**Task details**
Every record below is to be retyped exactly, with the pictures left out.
* * *
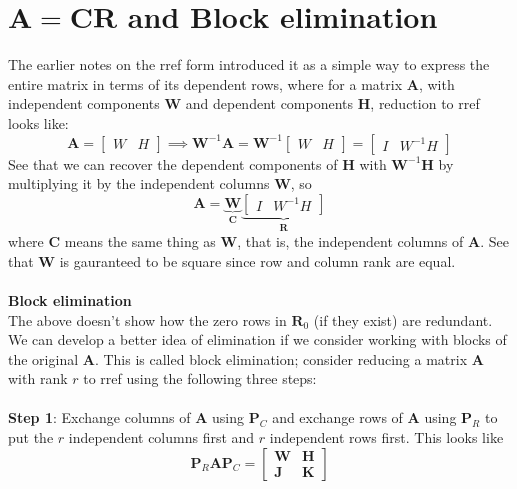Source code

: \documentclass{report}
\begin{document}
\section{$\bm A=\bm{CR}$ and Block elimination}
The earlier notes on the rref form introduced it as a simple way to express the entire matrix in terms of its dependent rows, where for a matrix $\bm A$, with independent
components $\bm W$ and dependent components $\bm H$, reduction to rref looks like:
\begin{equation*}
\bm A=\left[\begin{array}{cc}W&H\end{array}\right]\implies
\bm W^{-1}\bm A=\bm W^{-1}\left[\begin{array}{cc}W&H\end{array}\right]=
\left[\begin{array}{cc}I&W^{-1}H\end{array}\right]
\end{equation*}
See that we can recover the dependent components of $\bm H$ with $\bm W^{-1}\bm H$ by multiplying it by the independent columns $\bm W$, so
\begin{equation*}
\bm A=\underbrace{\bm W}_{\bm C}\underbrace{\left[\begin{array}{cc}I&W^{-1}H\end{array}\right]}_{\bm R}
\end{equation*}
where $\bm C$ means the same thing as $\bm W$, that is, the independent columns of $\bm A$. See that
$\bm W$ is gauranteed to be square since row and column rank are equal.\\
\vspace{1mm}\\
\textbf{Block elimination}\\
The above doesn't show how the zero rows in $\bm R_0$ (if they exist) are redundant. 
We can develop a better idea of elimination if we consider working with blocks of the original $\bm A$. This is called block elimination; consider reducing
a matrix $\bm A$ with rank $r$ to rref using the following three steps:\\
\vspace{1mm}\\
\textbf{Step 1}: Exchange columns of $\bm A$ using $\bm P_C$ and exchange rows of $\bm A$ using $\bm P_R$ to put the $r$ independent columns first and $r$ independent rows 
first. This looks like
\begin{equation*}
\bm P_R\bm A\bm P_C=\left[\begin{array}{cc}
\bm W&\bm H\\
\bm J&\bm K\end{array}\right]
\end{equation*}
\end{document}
* * *
**Result for this exercise**
Source code

: \documentclass{report}
\begin{document}
\section{$\bm A=\bm{CR}$ and Block elimination}
The earlier notes on the rref form introduced it as a simple way to express the entire matrix in terms of its dependent rows, where for a matrix $\bm A$, with independent
components $\bm W$ and dependent components $\bm H$, reduction to rref looks like:
\begin{equation*}
\bm A=\left[\begin{array}{cc}W&H\end{array}\right]\implies
\bm W^{-1}\bm A=\bm W^{-1}\left[\begin{array}{cc}W&H\end{array}\right]=
\left[\begin{array}{cc}I&W^{-1}H\end{array}\right]
\end{equation*}
See that we can recover the dependent components of $\bm H$ with $\bm W^{-1}\bm H$ by multiplying it by the independent columns $\bm W$, so
\begin{equation*}
\bm A=\underbrace{\bm W}_{\bm C}\underbrace{\left[\begin{array}{cc}I&W^{-1}H\end{array}\right]}_{\bm R}
\end{equation*}
where $\bm C$ means the same thing as $\bm W$, that is, the independent columns of $\bm A$. See that
$\bm W$ is gauranteed to be square since row and column rank are equal.\\
\vspace{1mm}\\
\textbf{Block elimination}\\
The above doesn't show how the zero rows in $\bm R_0$ (if they exist) are redundant. 
We can develop a better idea of elimination if we consider working with blocks of the original $\bm A$. This is called block elimination; consider reducing
a matrix $\bm A$ with rank $r$ to rref using the following three steps:\\
\vspace{1mm}\\
\textbf{Step 1}: Exchange columns of $\bm A$ using $\bm P_C$ and exchange rows of $\bm A$ using $\bm P_R$ to put the $r$ independent columns first and $r$ independent rows 
first. This looks like
\begin{equation*}
\bm P_R\bm A\bm P_C=\left[\begin{array}{cc}
\bm W&\bm H\\
\bm J&\bm K\end{array}\right]
\end{equation*}
\end{document}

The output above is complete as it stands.